KLIKLABUANBAJO.ID - Sengketa tanah yang terjadi di Labuan Bajo, Manggarai Barat (Mabar) antara Yohanes Suherman (Penggugat) dengan Pemda Mabar (Tergugat Pertama) dan Ahli Waris Baco Pua Tima, Jainudin dan Majid (Tergugat II) terus berlanjut paska mediasi tidak menemukan kata tri.
Objek tanah yang disengketakan tersebut berlokasi di depan Dinas PKO, Jalan Sernaru, Labuan Bajo, Manggarai Barat.
Masalah itu bermula ketika Yohanes Suherman menggunggat Pemda Mabar. Jainudin pun ikut menjadi pihak yang tergugat karena secara historis dan didukung oleh bebagai dokumen penting lain yang sah tanah tersebut merupakan peninggalan Baco Pua Tima (Ayah Jainudin dan Majid).
Baca Juga: Apakah Iman Katolik Tergerus Oleh Gema Suara Azan?
Berdasarkan informasi yang dihimpun KLIKLABUANBAJO.ID , para pihak yang bersengketa telah berkali-kali melakukan mediasi yang digelar di Pengandilan Negeri Labuan Bajo.
Mediasi pertama yang berlangsung pada 13 Maret 2023, Jainudin menantang Pemda Mabar untuk pelanggaran pelanggaran pelanggaran bagi pihak yang tiba - tiba menerima lahan pemampatan pada tahun 1993.
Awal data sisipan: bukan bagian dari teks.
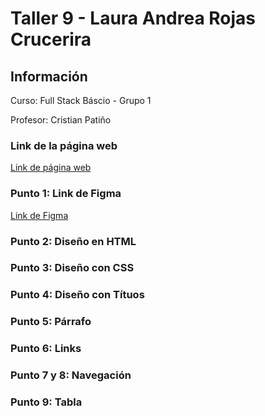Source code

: <h1>Taller 9 - Laura Andrea Rojas Crucerira</h1>

<h2>Información</h2>
<p>Curso: Full Stack Báscio - Grupo 1</p>
<p>Profesor: Cristian Patiño </p>

<h3>Link de la página web</h3>
<a href="">Link de página web</a>

<h3>Punto 1: Link de Figma</h3>
<a href="https://www.figma.com/file/cUEffecEUA4Hfvp8iXUIgv/Laura-Andrea-Rojas?type=design&node-id=0%3A1&mode=design&t=uUW8hogUnQPtfGnl-1">Link de Figma</a>

<h3>Punto 2: Diseño en HTML</h3>

<h3>Punto 3: Diseño con CSS</h3>

<h3>Punto 4: Diseño con Títuos</h3>

<h3>Punto 5: Párrafo</h3>

<h3>Punto 6: Links</h3>

<h3>Punto 7 y 8: Navegación</h3>

<h3>Punto 9: Tabla</h3>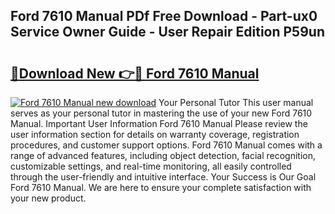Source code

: ## Ford 7610 Manual PDf Free Download - Part-ux0 Service Owner Guide - User Repair Edition P59un

# <h2><a href="http://cf26609.oget.top/?id=Ford+7610+Manual">🔗Download New 👉🔴 Ford 7610 Manual</a></h2>

[![Ford 7610 Manual new download](https://i.imgur.com/5g1atiW.png)](http://cf26609.oget.top/?id=Ford+7610+Manual)
Your Personal Tutor This user manual serves as your personal tutor in mastering the use of your new Ford 7610 Manual. Important User Information Ford 7610 Manual Please review the user information section for details on warranty coverage, registration procedures, and customer support options. Ford 7610 Manual comes with a range of advanced features, including object detection, facial recognition, customizable settings, and real-time monitoring, all easily controlled through the user-friendly and intuitive interface. Your Success is Our Goal Ford 7610 Manual. We are here to ensure your complete satisfaction with your new product.
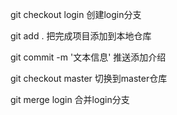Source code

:git checkout login
创建login分支

git add .
把完成项目添加到本地仓库

git commit -m '文本信息'
推送添加介绍

git checkout master
切换到master仓库

git merge login
合并login分支

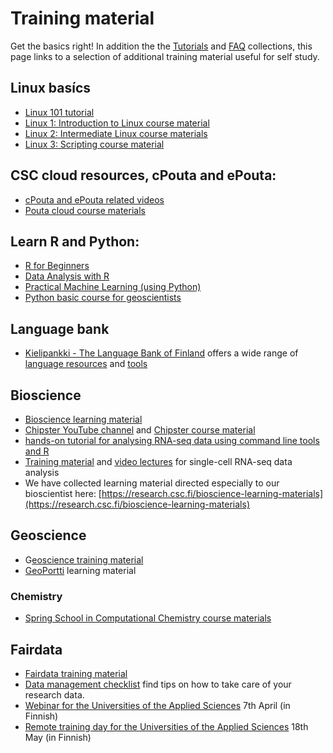 # Training material

Get the basics right! In addition the the [Tutorials](tutorials.md) 
and [FAQ](faq/index.md) collections, 
this page links to a selection of additional training material useful 
for self study.


## Linux basícs
*   [Linux 101 tutorial](tutorials/env-guide/overview/)
*   [Linux 1: Introduction to Linux course material](https://www.csc.fi/en/web/training/-/linux1_autumn2018)
*   [Linux 2: Intermediate Linux course materials](https://www.csc.fi/web/training/-/linux-2-november-2018)
*   [Linux 3: Scripting course material](https://www.csc.fi/web/training/-/linux3_spring_2019)

## CSC cloud resources, cPouta and ePouta:

*   [cPouta and ePouta related videos](..//cloud/pouta/pouta-videos/)
*   [Pouta cloud course materials](https://www.csc.fi/documents/200270/357683/Pouta-Lecture-2019.pdf/3b597d7d-422e-4357-952e-e59842e14b80)

## Learn R and Python:

*   [R for Beginners](https://github.com/csc-training/R-for-beginners)
*   [Data Analysis with R](https://github.com/csc-training/da-with-r)
*   [Practical Machine Learning (using Python)](https://e-learn.csc.fi/course/view.php?id=14)
*   [Python basic course for geoscientists](https://geo-python.github.io/site/)

## Language bank

*   [Kielipankki - The Language Bank of Finland](https://www.kielipankki.fi/language-bank/) offers a wide range of [language resources](https://www.kielipankki.fi/corpora/) and [tools](https://www.kielipankki.fi/tools/)

## Bioscience

*   [Bioscience learning material](https://research.csc.fi/bioscience-learning-materials)
*   [Chipster YouTube channel](https://www.youtube.com/channel/UCnL-Lx5gGlW01OkskZL7JEQ/playlists) and [Chipster course material](https://chipster.csc.fi/manual/courses.html)
*   [hands-on tutorial for analysing RNA-seq data using command line tools and R](https://research.csc.fi/rnaseq-tutorial)
*   [Training material](https://github.com/NBISweden/excelerate-scRNAseq) and [video lectures](https://www.youtube.com/playlist?list=PLjiXAZO27elC_xnk7gVNM85I2IQl5BEJN) for single-cell RNA-seq data analysis
*   We have collected learning material directed especially to our bioscientist here: [https://research.csc.fi/bioscience-learning-materials](https://research.csc.fi/bioscience-learning-materials)

## Geoscience

*   G[eoscience training material](https://research.csc.fi/gis-learning-materials)
*   [GeoPortti](http://www.geoportti.fi/skills-development/) learning material

### Chemistry

*   [Spring School in Computational Chemistry course materials](https://events.prace-ri.eu/e/CSC_Spring_School_2020)

## Fairdata

*   [Fairdata training material](https://www.fairdata.fi/en/training/materials/)
*   [Data management checklist](https://www.fairdata.fi/en/why-fairdata/data-management-checklist/) find tips on how to take care of your research data.
*   [Webinar for the Universities of the Applied Sciences](https://www.csc.fi/web/training/-/webinaari-datapalvelut-ammattikorkeakoulut) 7th April (in Finnish)
*   [Remote training day for the Universities of the Applied Sciences](https://www.csc.fi/web/training/-/csc-tki-toiminnan-tukena) 18th May (in Finnish)
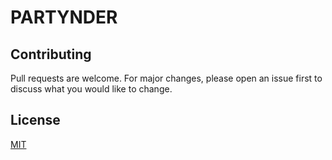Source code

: # PARTYNDER

## Contributing
Pull requests are welcome. For major changes, please open an issue first to discuss what you would like to change.

## License
[MIT](https://choosealicense.com/licenses/mit/)
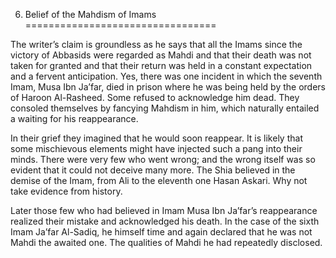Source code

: 6. Belief of the Mahdism of Imams
=================================

The writer’s claim is groundless as he says that all the Imams since the
victory of Abbasids were regarded as Mahdi and that their death was not
taken for granted and that their return was held in a constant
expectation and a fervent anticipation. Yes, there was one incident in
which the seventh Imam, Musa Ibn Ja’far, died in prison where he was
being held by the orders of Haroon Al-Rasheed. Some refused to
acknowledge him dead. They consoled themselves by fancying Mahdism in
him, which naturally entailed a waiting for his reappearance.

In their grief they imagined that he would soon reappear. It is likely
that some mischievous elements might have injected such a pang into
their minds. There were very few who went wrong; and the wrong itself
was so evident that it could not deceive many more. The Shia believed in
the demise of the Imam, from Ali to the eleventh one Hasan Askari. Why
not take evidence from history.

Later those few who had believed in Imam Musa Ibn Ja’far’s reappearance
realized their mistake and acknowledged his death. In the case of the
sixth Imam Ja’far Al-Sadiq, he himself time and again declared that he
was not Mahdi the awaited one. The qualities of Mahdi he had repeatedly
disclosed.


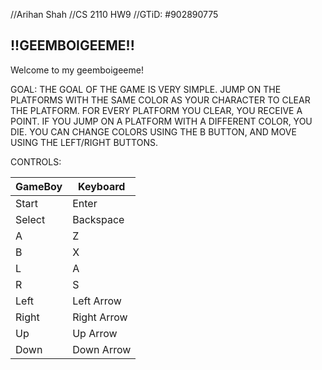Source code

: //Arihan Shah
//CS 2110 HW9
//GTiD: #902890775

!!GEEMBOIGEEME!!
---------------------------
Welcome to my geemboigeeme!

GOAL:
THE GOAL OF THE GAME IS VERY SIMPLE. JUMP ON THE PLATFORMS WITH THE SAME COLOR AS YOUR CHARACTER TO CLEAR THE
PLATFORM. FOR EVERY PLATFORM YOU CLEAR, YOU RECEIVE A POINT. IF YOU JUMP ON A PLATFORM WITH A DIFFERENT COLOR,
YOU DIE. YOU CAN CHANGE COLORS USING THE B BUTTON, AND MOVE USING THE LEFT/RIGHT BUTTONS.

CONTROLS:

GameBoy | Keyboard
--------|----------
  Start | Enter
 Select | Backspace
      A | Z
      B | X
      L | A
      R | S
   Left | Left Arrow
  Right | Right Arrow
     Up | Up Arrow
   Down | Down Arrow
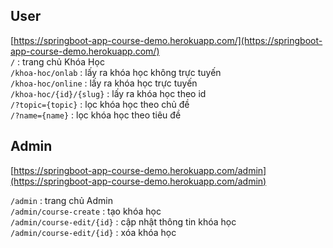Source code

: ## User
[https://springboot-app-course-demo.herokuapp.com/](https://springboot-app-course-demo.herokuapp.com/)  
`/` : trang chủ Khóa Học  
`/khoa-hoc/onlab` : lấy ra khóa học không trực tuyến  
`/khoa-hoc/online` : lấy ra khóa học trực tuyến  
`/khoa-hoc/{id}/{slug}` : lấy ra khóa học theo id     
`/?topic={topic}` : lọc khóa học theo chủ đề   
`/?name={name}` : lọc khóa học theo tiêu đề  
## Admin
[https://springboot-app-course-demo.herokuapp.com/admin](https://springboot-app-course-demo.herokuapp.com/admin)


`/admin` : trang chủ Admin   
`/admin/course-create` : tạo khóa học  
`/admin/course-edit/{id}` : cập nhật thông tin khóa học  
`/admin/course-edit/{id}` : xóa khóa học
Mediasi kedua berlangsung pada senin (27/03/2023). Saat itu Pemda Mabar mengutus Wili Sambung.
Mediator harus menunda mediasi karena Pemda Mabar hadir tanpa membawa serta data-data terkait tanah yang sedang disengketakan.
Mediasi terakhir digelar di Pengadilan Negri (PN) Labuan Bajo pada 03/04/2023. Pihak Pemda Mabar (Tergugat Pertama) yang diwakili pihak Kejaksaan Negri Mabar selaku Pengacara Negara dan Asisten Satu Pemda Mabar, Hilarius Madin, SH., membacakan resume perkara dari Pemda selaku pihak Tergugat satu.
Hilarius menerangkan, "dalam resume yang kami sajikan dijelaskan;
Pertama , terkait objek sengketa. Objek pengajuan yang diperoleh Pemda berdasarkan pengajuan Dokumen P3d dari Pemerintah Manggarai ke Manggarai Barat tahun 2003.
Baca Juga: Kemeriahan Perayaan Misa Minggu Palma Umat Katolik Paroki Santo Yosef Mojokerto Jawa Timur
Kedua, masalah yang diajukan tersebut masih tercatat sebagai aset daerah dan belum dihapus.
Ketiga, adapun rekomendasi ataupun surat yang diterbitkan oleh Pemerintah terdahulu, sesungguhnya cacat prosedural atau bertentangan dengan ketentuan yang berlaku, dimana mekanisme pengelolaan aset daerah atau pemindah tanganan barang daerah harus mengacu pada ketentuan yang diatur dalam Permendagri nomor 152 tahun 2004, dimana pada pasal 39 dijelakan , 'pemindahtanganan barang daerah ditetapkan dengan keputusan bupati, setelah mendapatkan persetujuan DPRD. Tahapan ini tidak pernah dilakukan dalam kasus ini".Terangnya.